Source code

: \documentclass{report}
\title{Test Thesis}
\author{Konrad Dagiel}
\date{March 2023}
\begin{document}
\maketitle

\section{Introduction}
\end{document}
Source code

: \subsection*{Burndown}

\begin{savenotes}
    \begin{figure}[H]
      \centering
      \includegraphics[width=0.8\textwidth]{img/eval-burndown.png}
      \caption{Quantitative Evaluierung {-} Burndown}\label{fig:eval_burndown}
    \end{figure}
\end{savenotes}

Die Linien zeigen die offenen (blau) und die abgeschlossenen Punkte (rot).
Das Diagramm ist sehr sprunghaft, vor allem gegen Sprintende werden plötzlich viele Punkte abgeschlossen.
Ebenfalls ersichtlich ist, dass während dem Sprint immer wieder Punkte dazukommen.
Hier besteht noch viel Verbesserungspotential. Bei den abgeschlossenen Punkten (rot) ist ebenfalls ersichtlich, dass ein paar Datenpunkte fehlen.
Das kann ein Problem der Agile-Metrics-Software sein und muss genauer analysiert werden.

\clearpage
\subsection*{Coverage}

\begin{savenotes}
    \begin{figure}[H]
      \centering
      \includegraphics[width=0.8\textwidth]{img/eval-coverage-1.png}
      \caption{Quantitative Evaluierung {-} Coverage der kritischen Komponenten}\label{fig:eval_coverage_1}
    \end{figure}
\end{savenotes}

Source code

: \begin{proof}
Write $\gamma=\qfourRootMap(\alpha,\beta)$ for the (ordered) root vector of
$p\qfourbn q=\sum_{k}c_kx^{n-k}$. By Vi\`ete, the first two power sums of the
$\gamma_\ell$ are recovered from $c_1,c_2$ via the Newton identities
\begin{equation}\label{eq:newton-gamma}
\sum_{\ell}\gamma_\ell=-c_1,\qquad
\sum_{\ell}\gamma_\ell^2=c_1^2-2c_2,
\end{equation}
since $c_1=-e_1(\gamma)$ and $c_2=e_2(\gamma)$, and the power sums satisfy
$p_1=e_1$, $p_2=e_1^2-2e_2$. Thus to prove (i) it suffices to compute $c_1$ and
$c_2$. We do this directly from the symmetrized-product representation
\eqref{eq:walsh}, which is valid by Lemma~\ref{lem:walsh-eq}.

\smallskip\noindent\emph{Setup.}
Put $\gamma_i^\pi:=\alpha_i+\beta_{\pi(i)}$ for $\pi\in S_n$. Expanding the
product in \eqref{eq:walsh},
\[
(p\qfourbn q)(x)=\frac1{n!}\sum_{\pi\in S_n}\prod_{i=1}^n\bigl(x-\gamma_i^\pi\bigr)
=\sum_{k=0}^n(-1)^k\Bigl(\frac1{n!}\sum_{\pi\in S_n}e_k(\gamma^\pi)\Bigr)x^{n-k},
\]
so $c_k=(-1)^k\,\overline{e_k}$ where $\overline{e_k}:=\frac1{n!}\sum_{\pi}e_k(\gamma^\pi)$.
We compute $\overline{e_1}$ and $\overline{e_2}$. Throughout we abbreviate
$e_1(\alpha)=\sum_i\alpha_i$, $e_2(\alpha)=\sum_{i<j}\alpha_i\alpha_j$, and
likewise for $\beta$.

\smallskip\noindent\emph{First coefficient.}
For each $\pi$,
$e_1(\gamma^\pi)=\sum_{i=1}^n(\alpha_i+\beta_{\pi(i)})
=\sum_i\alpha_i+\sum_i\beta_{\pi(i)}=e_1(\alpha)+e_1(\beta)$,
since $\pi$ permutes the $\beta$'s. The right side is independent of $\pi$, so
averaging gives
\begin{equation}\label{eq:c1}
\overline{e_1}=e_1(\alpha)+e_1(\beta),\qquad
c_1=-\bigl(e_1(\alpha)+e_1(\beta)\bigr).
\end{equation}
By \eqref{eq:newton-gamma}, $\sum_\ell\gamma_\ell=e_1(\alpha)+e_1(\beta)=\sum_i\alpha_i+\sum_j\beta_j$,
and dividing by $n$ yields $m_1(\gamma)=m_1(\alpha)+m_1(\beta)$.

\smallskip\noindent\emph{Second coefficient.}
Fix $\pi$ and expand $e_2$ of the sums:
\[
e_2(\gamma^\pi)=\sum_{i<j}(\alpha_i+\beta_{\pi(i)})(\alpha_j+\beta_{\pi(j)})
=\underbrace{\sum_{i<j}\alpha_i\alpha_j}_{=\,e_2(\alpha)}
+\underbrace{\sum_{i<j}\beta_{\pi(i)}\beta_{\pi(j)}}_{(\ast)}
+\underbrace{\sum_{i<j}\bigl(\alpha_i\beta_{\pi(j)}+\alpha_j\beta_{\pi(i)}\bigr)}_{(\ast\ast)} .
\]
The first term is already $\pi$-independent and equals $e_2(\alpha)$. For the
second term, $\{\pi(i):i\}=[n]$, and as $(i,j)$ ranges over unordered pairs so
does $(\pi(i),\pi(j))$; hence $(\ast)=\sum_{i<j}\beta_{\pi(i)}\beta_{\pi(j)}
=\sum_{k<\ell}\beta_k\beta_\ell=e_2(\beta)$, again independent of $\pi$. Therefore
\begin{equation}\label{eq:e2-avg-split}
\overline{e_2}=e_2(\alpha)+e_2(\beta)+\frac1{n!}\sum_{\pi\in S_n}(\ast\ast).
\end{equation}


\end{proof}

====================

▶ **ASSIGNMENT**: Each record above must be output without any alteration.

▶ **RESPONSE BOX**:
Source code

: \documentclass{report}
\title{Test Thesis}
\author{Konrad Dagiel}
\date{March 2023}
\begin{document}
\maketitle

\section{Introduction}
\end{document}
Source code

: \subsection*{Burndown}

\begin{savenotes}
    \begin{figure}[H]
      \centering
      \includegraphics[width=0.8\textwidth]{img/eval-burndown.png}
      \caption{Quantitative Evaluierung {-} Burndown}\label{fig:eval_burndown}
    \end{figure}
\end{savenotes}

Die Linien zeigen die offenen (blau) und die abgeschlossenen Punkte (rot).
Das Diagramm ist sehr sprunghaft, vor allem gegen Sprintende werden plötzlich viele Punkte abgeschlossen.
Ebenfalls ersichtlich ist, dass während dem Sprint immer wieder Punkte dazukommen.
Hier besteht noch viel Verbesserungspotential. Bei den abgeschlossenen Punkten (rot) ist ebenfalls ersichtlich, dass ein paar Datenpunkte fehlen.
Das kann ein Problem der Agile-Metrics-Software sein und muss genauer analysiert werden.

\clearpage
\subsection*{Coverage}

\begin{savenotes}
    \begin{figure}[H]
      \centering
      \includegraphics[width=0.8\textwidth]{img/eval-coverage-1.png}
      \caption{Quantitative Evaluierung {-} Coverage der kritischen Komponenten}\label{fig:eval_coverage_1}
    \end{figure}
\end{savenotes}

Source code

: \begin{proof}
Write $\gamma=\qfourRootMap(\alpha,\beta)$ for the (ordered) root vector of
$p\qfourbn q=\sum_{k}c_kx^{n-k}$. By Vi\`ete, the first two power sums of the
$\gamma_\ell$ are recovered from $c_1,c_2$ via the Newton identities
\begin{equation}\label{eq:newton-gamma}
\sum_{\ell}\gamma_\ell=-c_1,\qquad
\sum_{\ell}\gamma_\ell^2=c_1^2-2c_2,
\end{equation}
since $c_1=-e_1(\gamma)$ and $c_2=e_2(\gamma)$, and the power sums satisfy
$p_1=e_1$, $p_2=e_1^2-2e_2$. Thus to prove (i) it suffices to compute $c_1$ and
$c_2$. We do this directly from the symmetrized-product representation
\eqref{eq:walsh}, which is valid by Lemma~\ref{lem:walsh-eq}.

\smallskip\noindent\emph{Setup.}
Put $\gamma_i^\pi:=\alpha_i+\beta_{\pi(i)}$ for $\pi\in S_n$. Expanding the
product in \eqref{eq:walsh},
\[
(p\qfourbn q)(x)=\frac1{n!}\sum_{\pi\in S_n}\prod_{i=1}^n\bigl(x-\gamma_i^\pi\bigr)
=\sum_{k=0}^n(-1)^k\Bigl(\frac1{n!}\sum_{\pi\in S_n}e_k(\gamma^\pi)\Bigr)x^{n-k},
\]
so $c_k=(-1)^k\,\overline{e_k}$ where $\overline{e_k}:=\frac1{n!}\sum_{\pi}e_k(\gamma^\pi)$.
We compute $\overline{e_1}$ and $\overline{e_2}$. Throughout we abbreviate
$e_1(\alpha)=\sum_i\alpha_i$, $e_2(\alpha)=\sum_{i<j}\alpha_i\alpha_j$, and
likewise for $\beta$.

\smallskip\noindent\emph{First coefficient.}
For each $\pi$,
$e_1(\gamma^\pi)=\sum_{i=1}^n(\alpha_i+\beta_{\pi(i)})
=\sum_i\alpha_i+\sum_i\beta_{\pi(i)}=e_1(\alpha)+e_1(\beta)$,
since $\pi$ permutes the $\beta$'s. The right side is independent of $\pi$, so
averaging gives
\begin{equation}\label{eq:c1}
\overline{e_1}=e_1(\alpha)+e_1(\beta),\qquad
c_1=-\bigl(e_1(\alpha)+e_1(\beta)\bigr).
\end{equation}
By \eqref{eq:newton-gamma}, $\sum_\ell\gamma_\ell=e_1(\alpha)+e_1(\beta)=\sum_i\alpha_i+\sum_j\beta_j$,
and dividing by $n$ yields $m_1(\gamma)=m_1(\alpha)+m_1(\beta)$.

\smallskip\noindent\emph{Second coefficient.}
Fix $\pi$ and expand $e_2$ of the sums:
\[
e_2(\gamma^\pi)=\sum_{i<j}(\alpha_i+\beta_{\pi(i)})(\alpha_j+\beta_{\pi(j)})
=\underbrace{\sum_{i<j}\alpha_i\alpha_j}_{=\,e_2(\alpha)}
+\underbrace{\sum_{i<j}\beta_{\pi(i)}\beta_{\pi(j)}}_{(\ast)}
+\underbrace{\sum_{i<j}\bigl(\alpha_i\beta_{\pi(j)}+\alpha_j\beta_{\pi(i)}\bigr)}_{(\ast\ast)} .
\]
The first term is already $\pi$-independent and equals $e_2(\alpha)$. For the
second term, $\{\pi(i):i\}=[n]$, and as $(i,j)$ ranges over unordered pairs so
does $(\pi(i),\pi(j))$; hence $(\ast)=\sum_{i<j}\beta_{\pi(i)}\beta_{\pi(j)}
=\sum_{k<\ell}\beta_k\beta_\ell=e_2(\beta)$, again independent of $\pi$. Therefore
\begin{equation}\label{eq:e2-avg-split}
\overline{e_2}=e_2(\alpha)+e_2(\beta)+\frac1{n!}\sum_{\pi\in S_n}(\ast\ast).
\end{equation}


\end{proof}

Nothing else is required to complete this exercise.